==== INPUT

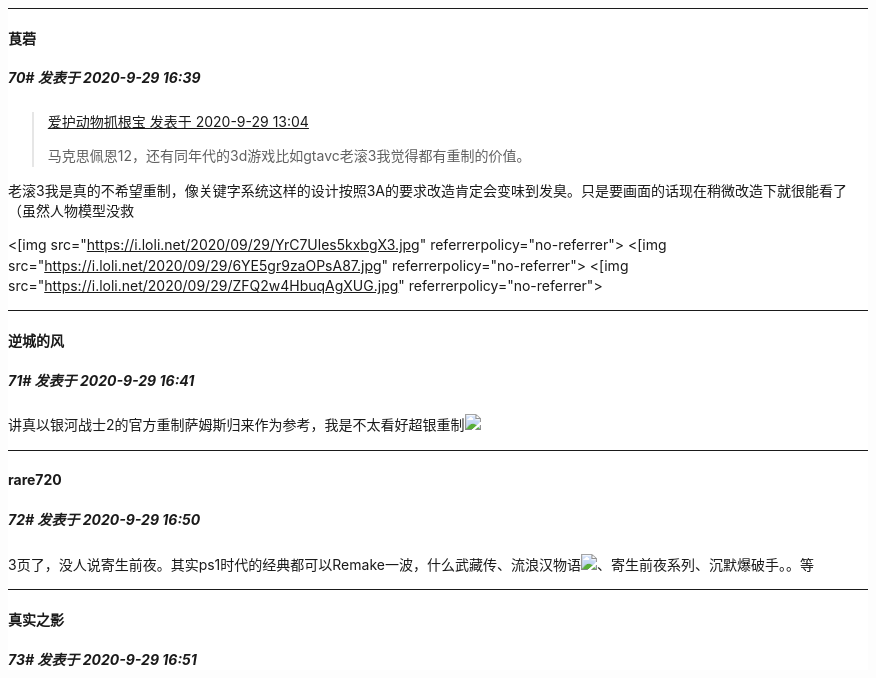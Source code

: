 


-----

####  茛菪  
##### 70#       发表于 2020-9-29 16:39



<blockquote><a href="httphttps://bbs.saraba1st.com/2b/forum.php?mod=redirect&amp;goto=findpost&amp;pid=48894761&amp;ptid=1962450" target="_blank">爱护动物抓根宝 发表于 2020-9-29 13:04</a>

马克思佩恩12，还有同年代的3d游戏比如gtavc老滚3我觉得都有重制的价值。</blockquote>
老滚3我是真的不希望重制，像关键字系统这样的设计按照3A的要求改造肯定会变味到发臭。只是要画面的话现在稍微改造下就很能看了（虽然人物模型没救


<[img src="https://i.loli.net/2020/09/29/YrC7Ules5kxbgX3.jpg" referrerpolicy="no-referrer">
<[img src="https://i.loli.net/2020/09/29/6YE5gr9zaOPsA87.jpg" referrerpolicy="no-referrer">
<[img src="https://i.loli.net/2020/09/29/ZFQ2w4HbuqAgXUG.jpg" referrerpolicy="no-referrer">









-----

####  逆城的风  
##### 71#       发表于 2020-9-29 16:41




讲真以银河战士2的官方重制萨姆斯归来作为参考，我是不太看好超银重制<img src="https://static.saraba1st.com/image/smiley/face2017/028.png" referrerpolicy="no-referrer">







-----

####  rare720  
##### 72#       发表于 2020-9-29 16:50




3页了，没人说寄生前夜。其实ps1时代的经典都可以Remake一波，什么武藏传、流浪汉物语<img src="https://static.saraba1st.com/image/smiley/face2017/037.png" referrerpolicy="no-referrer">、寄生前夜系列、沉默爆破手。。等







-----

####  真实之影  
##### 73#       发表于 2020-9-29 16:51

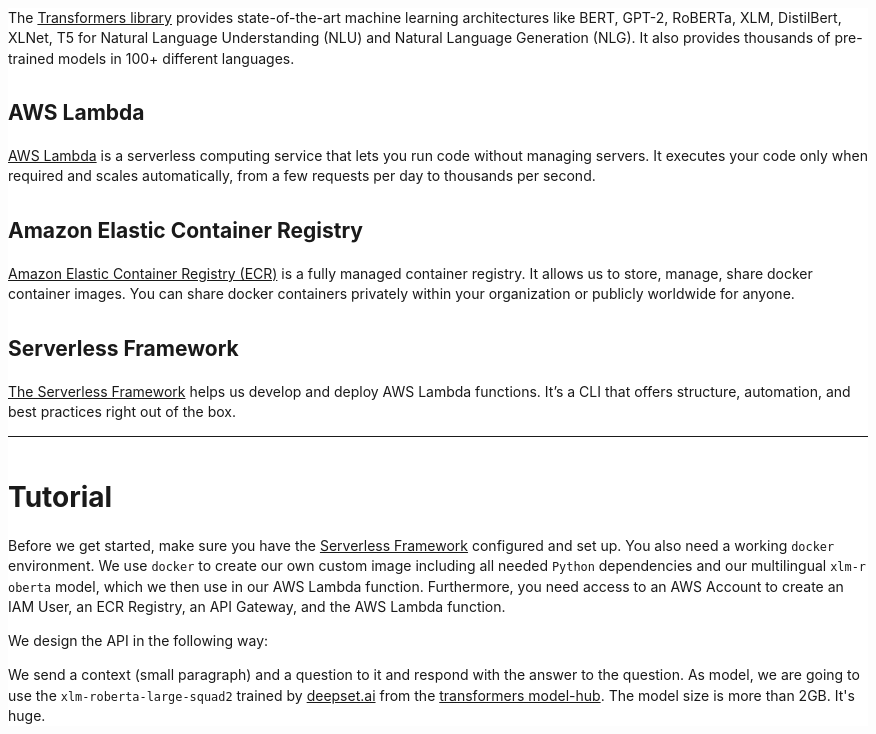 The [Transformers library](https://github.com/huggingface/transformers) provides state-of-the-art machine learning
architectures like BERT, GPT-2, RoBERTa, XLM, DistilBert, XLNet, T5 for Natural Language Understanding (NLU) and Natural
Language Generation (NLG). It also provides thousands of pre-trained models in 100+ different languages.

## AWS Lambda

[AWS Lambda](https://docs.aws.amazon.com/lambda/latest/dg/welcome.html) is a serverless computing service that lets you
run code without managing servers. It executes your code only when required and scales automatically, from a few
requests per day to thousands per second.

## Amazon Elastic Container Registry

[Amazon Elastic Container Registry (ECR)](https://aws.amazon.com/ecr/?nc1=h_ls) is a fully managed container registry.
It allows us to store, manage, share docker container images. You can share docker containers privately within your
organization or publicly worldwide for anyone.

## Serverless Framework

[The Serverless Framework](https://www.serverless.com/) helps us develop and deploy AWS Lambda functions. It’s a CLI
that offers structure, automation, and best practices right out of the box.

---


# Tutorial

Before we get started, make sure you have the [Serverless Framework](https://serverless.com/) configured and set up. You
also need a working `docker` environment. We use `docker` to create our own custom image including all needed `Python`
dependencies and our multilingual `xlm-roberta` model, which we then use in our AWS Lambda function. Furthermore, you
need access to an AWS Account to create an IAM User, an ECR Registry, an API Gateway, and the AWS Lambda function.

We design the API in the following way:

We send a context (small paragraph) and a question to it and respond with the answer to the question. As model, we are
going to use the `xlm-roberta-large-squad2` trained by [deepset.ai](https://deepset.ai/) from the
[transformers model-hub](https://huggingface.co/deepset/xlm-roberta-large-squad2#). The model size is more than 2GB.
It's huge.
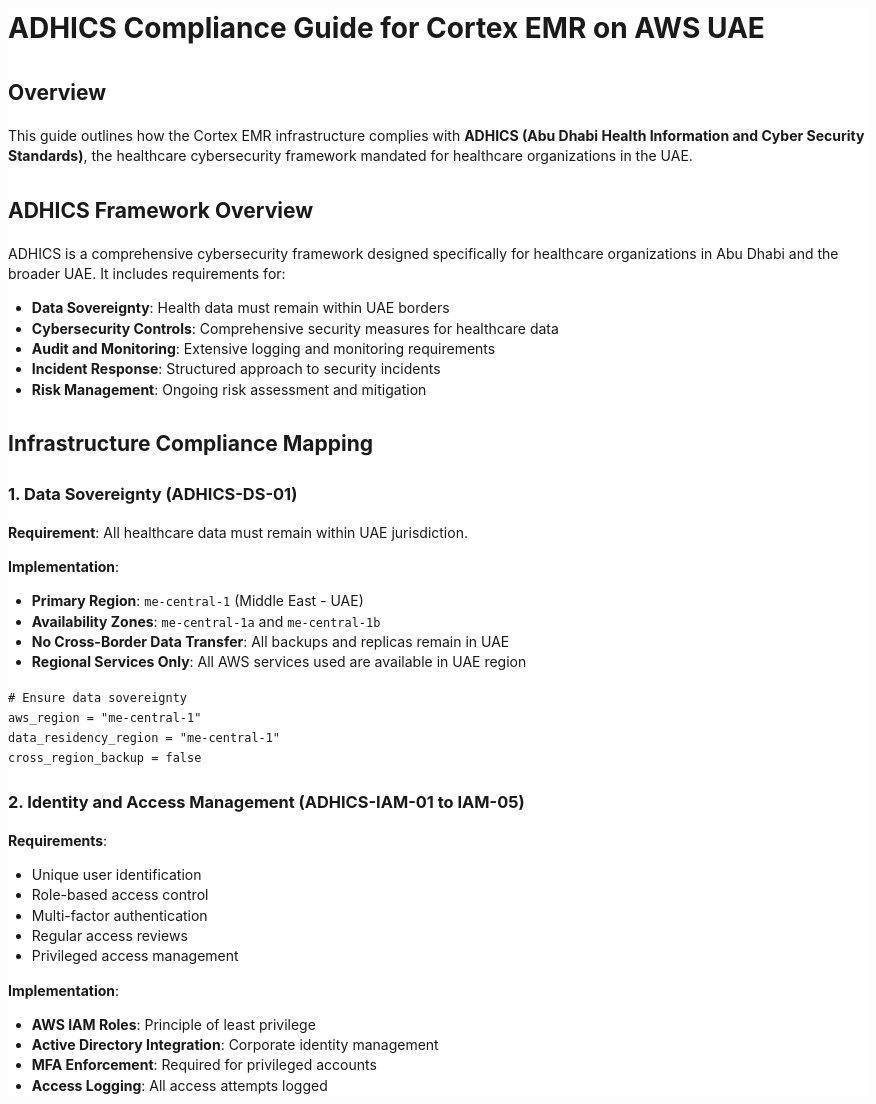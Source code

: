 # ADHICS Compliance Guide for Cortex EMR on AWS UAE

## Overview

This guide outlines how the Cortex EMR infrastructure complies with **ADHICS (Abu Dhabi Health Information and Cyber Security Standards)**, the healthcare cybersecurity framework mandated for healthcare organizations in the UAE.

## ADHICS Framework Overview

ADHICS is a comprehensive cybersecurity framework designed specifically for healthcare organizations in Abu Dhabi and the broader UAE. It includes requirements for:

- **Data Sovereignty**: Health data must remain within UAE borders
- **Cybersecurity Controls**: Comprehensive security measures for healthcare data
- **Audit and Monitoring**: Extensive logging and monitoring requirements
- **Incident Response**: Structured approach to security incidents
- **Risk Management**: Ongoing risk assessment and mitigation

## Infrastructure Compliance Mapping

### 1. Data Sovereignty (ADHICS-DS-01)

**Requirement**: All healthcare data must remain within UAE jurisdiction.

**Implementation**:
- **Primary Region**: `me-central-1` (Middle East - UAE)
- **Availability Zones**: `me-central-1a` and `me-central-1b`
- **No Cross-Border Data Transfer**: All backups and replicas remain in UAE
- **Regional Services Only**: All AWS services used are available in UAE region

```hcl
# Ensure data sovereignty
aws_region = "me-central-1"
data_residency_region = "me-central-1"
cross_region_backup = false
```

### 2. Identity and Access Management (ADHICS-IAM-01 to IAM-05)

**Requirements**:
- Unique user identification
- Role-based access control
- Multi-factor authentication
- Regular access reviews
- Privileged access management

**Implementation**:
- **AWS IAM Roles**: Principle of least privilege
- **Active Directory Integration**: Corporate identity management
- **MFA Enforcement**: Required for privileged accounts
- **Access Logging**: All access attempts logged
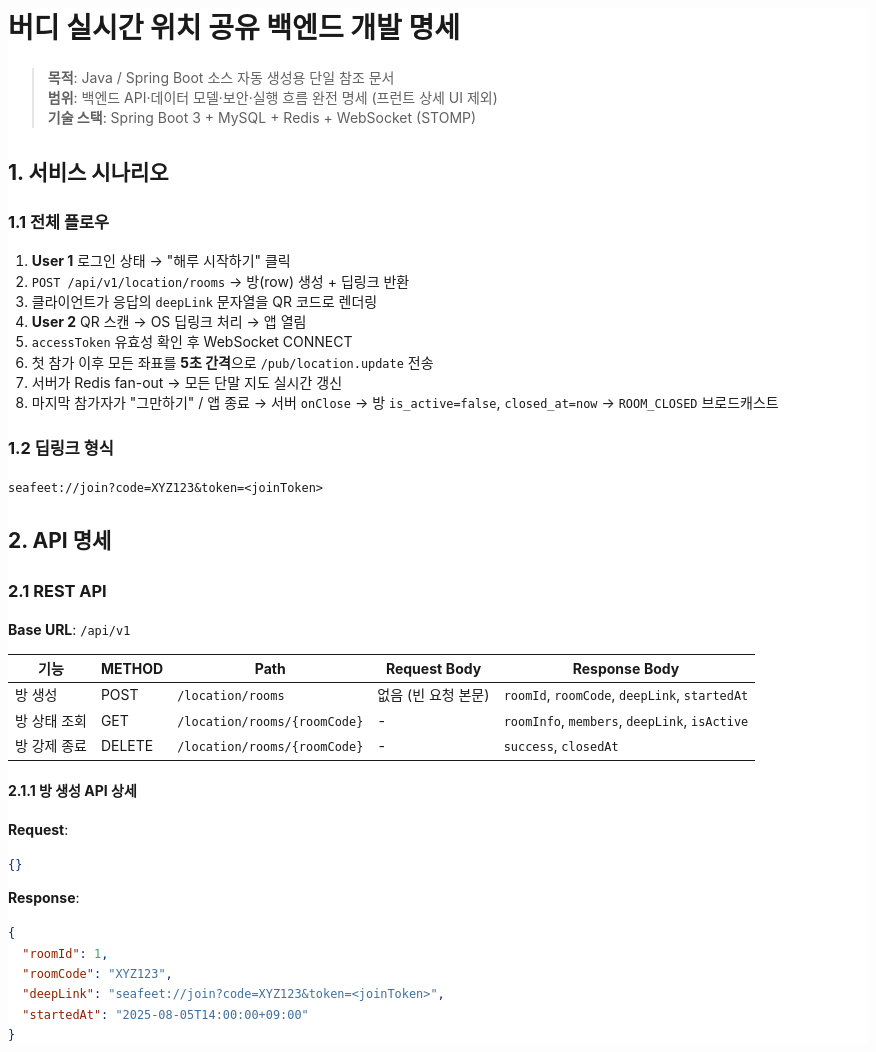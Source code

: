 # 버디 실시간 위치 공유 백엔드 개발 명세

> **목적**: Java / Spring Boot 소스 자동 생성용 단일 참조 문서  
> **범위**: 백엔드 API·데이터 모델·보안·실행 흐름 완전 명세 (프런트 상세 UI 제외)  
> **기술 스택**: Spring Boot 3 + MySQL + Redis + WebSocket (STOMP)

## 1. 서비스 시나리오

### 1.1 전체 플로우
1. **User 1** 로그인 상태 → "해루 시작하기" 클릭
2. `POST /api/v1/location/rooms` → 방(row) 생성 + 딥링크 반환
3. 클라이언트가 응답의 `deepLink` 문자열을 QR 코드로 렌더링
4. **User 2** QR 스캔 → OS 딥링크 처리 → 앱 열림
5. `accessToken` 유효성 확인 후 WebSocket CONNECT
6. 첫 참가 이후 모든 좌표를 **5초 간격**으로 `/pub/location.update` 전송
7. 서버가 Redis fan-out → 모든 단말 지도 실시간 갱신
8. 마지막 참가자가 "그만하기" / 앱 종료 → 서버 `onClose` → 방 `is_active=false`, `closed_at=now` → `ROOM_CLOSED` 브로드캐스트

### 1.2 딥링크 형식
```
seafeet://join?code=XYZ123&token=<joinToken>
```

## 2. API 명세

### 2.1 REST API

**Base URL**: `/api/v1`

| 기능 | METHOD | Path | Request Body | Response Body |
|------|--------|------|--------------|---------------|
| 방 생성 | POST | `/location/rooms` | 없음 (빈 요청 본문) | `roomId`, `roomCode`, `deepLink`, `startedAt` |
| 방 상태 조회 | GET | `/location/rooms/{roomCode}` | - | `roomInfo`, `members`, `deepLink`, `isActive` |
| 방 강제 종료 | DELETE | `/location/rooms/{roomCode}` | - | `success`, `closedAt` |

#### 2.1.1 방 생성 API 상세

**Request**:
```json
{}
```

**Response**:
```json
{
  "roomId": 1,
  "roomCode": "XYZ123",
  "deepLink": "seafeet://join?code=XYZ123&token=<joinToken>",
  "startedAt": "2025-08-05T14:00:00+09:00"
}
```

========

● PROBLEM DESCRIPTION: Every line that contains "also" should be copied out of the data.

● YOUR RESPONSE:
Language Generation (NLG). It also provides thousands of pre-trained models in 100+ different languages.
also need a working `docker` environment. We use `docker` to create our own custom image including all needed `Python`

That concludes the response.